Harvard student Sandra Y.L. Korn recently proposed in The Harvard Crimson that academics should be stopped if their research is deemed oppressive. Arguing that “academic justice” should replace “academic freedom,” she writes: “If our university community opposes racism, sexism, and heterosexism, why should we put up with research that counters our goals simply in the name of ‘academic freedom’?”
In other words, Korn would have the university cease to be a forum for open debate and free inquiry in the name of justice, as defined by mainstream liberal academia.
Unfortunately, this is already a reality in most universities across America, where academics and university administrators alike are trying, often successfully, to discredit and prohibit certain ideas and ways of thinking. Particularly in the humanities, many ideas are no longer considered legitimate, and debate over them is de facto non-existent. In order to delegitimize researchers who are out of line, academics brand them with one of several terms that have emerged from social science theory.
Most people outside academia are unaware that being called ‘hegemonic’ is the insult du jour.
The first term, “hegemonic,” is frequently used in history courses, literary criticism, and gender studies. Hegemony, of course, is a legitimate word that is often useful in describing consistency and uniformity. However, most people outside academia are unaware that being called ‘hegemonic’ is the insult du jour. It strongly implies that you are close-minded and perhaps even bigoted. This term may be applied to offences ranging from referencing the habits or dress of a cultural group to discussing the views held by a religion (and daring to question them—so long as the religion in question is not Christianity).
To do these things is to “essentialize” those people by speaking about them broadly and being so bold as to imply that they may share a practice or belief in a general sense. It is the insult of those who would have every department in academia broken down into sub-departments ad infinitum in order to avoid saying anything general about anything, resulting in verbal and intellectual paralysis.
This strategy of labeling has been particularly successful in its application to middle-eastern and Islamic studies. Any author, or student, who does not join in the liberal narrative about Islamic culture—which includes unwavering support for Palestinians, the absolute equality of men and women in Islam, and an insistence on the peaceful nature of the religion despite any violent tendencies in its foundation— will find themselves labeled an “orientalist.”
Write anything else and you will find yourself labeled an orientalist and no graduate course will touch your work with a ten-foot pole.

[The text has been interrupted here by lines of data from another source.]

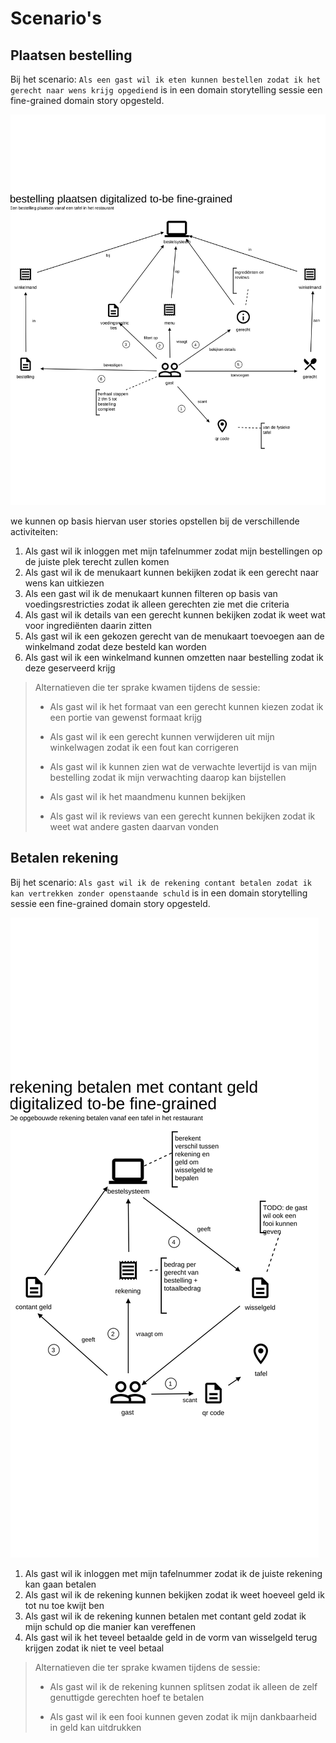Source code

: # Scenario's

## Plaatsen bestelling

Bij het scenario: `Als een gast wil ik eten kunnen bestellen zodat ik het gerecht naar wens krijg opgediend`
is in een domain storytelling sessie een fine-grained domain story opgesteld.

![fine-grained domain story - bestelling plaatsen](bestelling%20plaatsen%20digitalized%20to-be%20fine-grained.egn.svg)

we kunnen op basis hiervan user stories opstellen bij de verschillende activiteiten:
1. Als gast wil ik inloggen met mijn tafelnummer zodat mijn bestellingen op de juiste plek terecht zullen komen
2. Als gast wil ik de menukaart kunnen bekijken zodat ik een gerecht naar wens kan uitkiezen
3. Als een gast wil ik de menukaart kunnen filteren op basis van voedingsrestricties zodat ik alleen gerechten zie met die criteria
4. Als gast wil ik details van een gerecht kunnen bekijken zodat ik weet wat voor ingrediënten daarin zitten
5. Als gast wil ik een gekozen gerecht van de menukaart toevoegen aan de winkelmand zodat deze besteld kan worden
6. Als gast wil ik een winkelmand kunnen omzetten naar bestelling zodat ik deze geserveerd krijg

> Alternatieven die ter sprake kwamen tijdens de sessie:
>
> - Als gast wil ik het formaat van een gerecht kunnen kiezen zodat ik een portie van gewenst formaat krijg
>
> - Als gast wil ik een gerecht kunnen verwijderen uit mijn winkelwagen zodat ik een fout kan corrigeren
>
> - Als gast wil ik kunnen zien wat de verwachte levertijd is van mijn bestelling zodat ik mijn verwachting daarop kan bijstellen
>
> - Als gast wil ik het maandmenu kunnen bekijken
> 
> - Als gast wil ik reviews van een gerecht kunnen bekijken zodat ik weet wat andere gasten daarvan vonden

## Betalen rekening

Bij het scenario: `Als gast wil ik de rekening contant betalen zodat ik kan vertrekken zonder openstaande schuld`
is in een domain storytelling sessie een fine-grained domain story opgesteld.

![fine-grained domain story - rekening contant betalen](rekening%20betalen%20met%20contant%20geld%20digitalized%20to-be%20fine-grained.egn.svg)

1. Als gast wil ik inloggen met mijn tafelnummer zodat ik de juiste rekening kan gaan betalen
2. Als gast wil ik de rekening kunnen bekijken zodat ik weet hoeveel geld ik tot nu toe kwijt ben
3. Als gast wil ik de rekening kunnen betalen met contant geld zodat ik mijn schuld op die manier kan vereffenen
4. Als gast wil ik het teveel betaalde geld in de vorm van wisselgeld terug krijgen zodat ik niet te veel betaal

> Alternatieven die ter sprake kwamen tijdens de sessie:
>
> - Als gast wil ik de rekening kunnen splitsen zodat ik alleen de zelf genuttigde gerechten hoef te betalen
>
> - Als gast wil ik een fooi kunnen geven zodat ik mijn dankbaarheid in geld kan uitdrukken
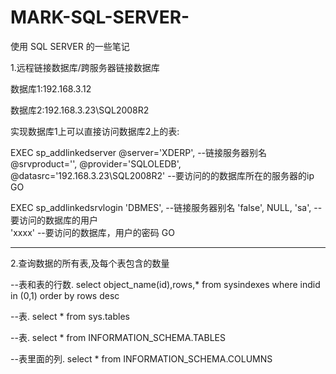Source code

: # MARK-SQL-SERVER-
使用 SQL SERVER 的一些笔记

1.远程链接数据库/跨服务器链接数据库

数据库1:192.168.3.12

数据库2:192.168.3.23\SQL2008R2

实现数据库1上可以直接访问数据库2上的表:


 EXEC  sp_addlinkedserver
 @server='XDERP',   --链接服务器别名
 @srvproduct='',
 @provider='SQLOLEDB',
 @datasrc='192.168.3.23\SQL2008R2'  --要访问的的数据库所在的服务器的ip
 GO


 EXEC sp_addlinkedsrvlogin
 'DBMES',                  --链接服务器别名
 'false', 
  NULL,
 'sa',                     --要访问的数据库的用户              
 'xxxx'                    --要访问的数据库，用户的密码
  GO



***

2.查询数据的所有表,及每个表包含的数量


 --表和表的行数.
 select object_name(id),rows,* from sysindexes 
 where indid in (0,1)
 order by rows desc

 --表.
 select * from sys.tables

 --表.
 select * from INFORMATION_SCHEMA.TABLES

 --表里面的列.
 select * from INFORMATION_SCHEMA.COLUMNS



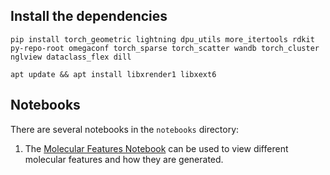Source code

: ## Install the dependencies

`pip install torch_geometric lightning dpu_utils more_itertools rdkit py-repo-root omegaconf torch_sparse torch_scatter wandb torch_cluster nglview dataclass_flex dill`

`apt update && apt install libxrender1 libxext6`
## Notebooks

There are several notebooks in the `notebooks` directory:

1. The [Molecular Features Notebook](notebooks/molecular_features.ipynb) can be used to view different molecular features and how they are generated.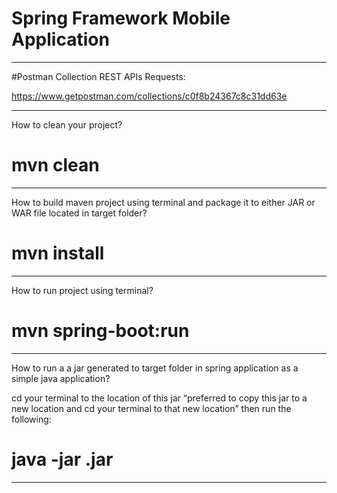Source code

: 
# Spring Framework Mobile Application

--------------------------------------------------------------------------

#Postman Collection REST APIs Requests:

https://www.getpostman.com/collections/c0f8b24367c8c31dd63e

--------------------------------------------------------------------------

How to clean your project?

# mvn clean

--------------------------------------------------------------------------

How to build maven project using terminal and package it to either JAR or WAR file located in target folder?

# mvn install

--------------------------------------------------------------------------

How to run project using terminal?

# mvn spring-boot:run  

--------------------------------------------------------------------------

How to run a a jar generated to target folder in spring application as a simple java application?

cd your terminal to the location of this jar “preferred to copy this jar to a new location and cd your terminal to that new location” then run the following:

# java -jar <jar-name>.jar 

--------------------------------------------------------------------------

Edward Said popularized this term in his 1978 post-colonial work Orientalism. According to many of my colleagues, an orientalist is a person who writes about the Middle East from a “western perspective,” which is when one does not unquestioningly support and affirm Middle Eastern and Islamic culture. This does not mean that westerners are excluded from writing about the Middle East and Islam. A westerner can do so successfully so long as their research is void of criticism. Write anything else and you will find yourself labeled an orientalist and no graduate course will touch your work with a ten-foot pole.